Right now I am living a rather exhausted life. I am emotionally depleted due to long term stress and events that have stretched out for five years, or really longer. Just when I think I’ve gotten some things straightened out, we get hit by another whammy. I can’t tell you how much I now have a blank stare when I’m told of something that is once again going to turn my life upside down.
This blankness, part depression, part burn out and part just long term uncertainty, has to be what I actively try to pull myself out of. This impacts trying to plan ceremonies, rituals and holidays. Sure it would have been nice to go all symbolic, take a walk down to the bridge and plan out some sort of ceremony under the full moon.
Just didn’t happen.
I didn’t know if I would be alone in Oklahoma or with Grenwinae in Missouri for Sunday. Friday I had to work and just used the Midsummer day to clear some stones – whether that is a psychological cleansing or something magickal, who knows? The intent on that day was to gain some feeling the stones were ready to be used by ourselves for whatever meditation, ritual or purpose we needed.
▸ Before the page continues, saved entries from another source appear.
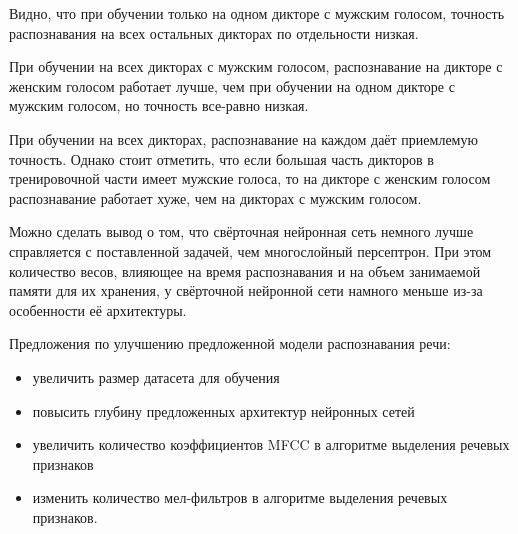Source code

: Видно, что при обучении только на одном дикторе с мужским голосом, точность распознавания на всех остальных дикторах по отдельности низкая. 

При обучении на всех дикторах с мужским голосом, распознавание на дикторе с женским голосом работает лучше, чем при обучении на одном дикторе с мужским голосом, но точность все-равно низкая.

При обучении на всех дикторах, распознавание на каждом даёт приемлемую точность. Однако стоит отметить, что если большая часть дикторов в тренировочной части имеет мужские голоса, то на дикторе с женским голосом распознавание работает хуже, чем на дикторах с мужским голосом.

Можно сделать вывод о том, что свёрточная нейронная сеть немного лучше справляется с поставленной задачей, чем многослойный персептрон. При этом количество весов, влияющее на время распознавания и на объем занимаемой памяти для их хранения, у свёрточной нейронной сети намного меньше из-за особенности её архитектуры.

Предложения по улучшению предложенной модели распознавания речи:
\begin{itemize}[leftmargin=2cm]
	\item увеличить размер датасета для обучения
	\item повысить глубину предложенных архитектур нейронных сетей
	\item увеличить количество коэффициентов MFCC в алгоритме выделения речевых признаков
	\item изменить количество мел-фильтров в алгоритме выделения речевых признаков.
\end{itemize}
By the time Grenwinae got here on Sunday, I had a long list of Must-Do’s to get done. This a problem and contributes to both of our exhausted stress levels. It’s why I’ve had to start picking and choosing, cutting back on what I can get done (what is reasonable? what is the most important?) and why I MUST put down free time with no obligation as one of the important to-do’s.
Releasing a long list of responsibility is actually a huge step for me. I get done what I can. I am not going to kill myself anymore doing the superwoman act. It is what it is.
Our master bedroom has a high, vaulted ceiling. At the south end is a half circle window which always allows the moon to shine in. Last night we used the shelf under that window to offer my Druid Animal and Plant Oracle Decks, my new moonstone, Quartz and Girasol stones to the moonlight.
Than we spent time under the moon doing what couples do.
Afterwards, we relaxed and for the most part, I didn’t worry (too much). I actually felt much calmer and happier the next day even knowing that Grenwinae would be returning to Missouri alone.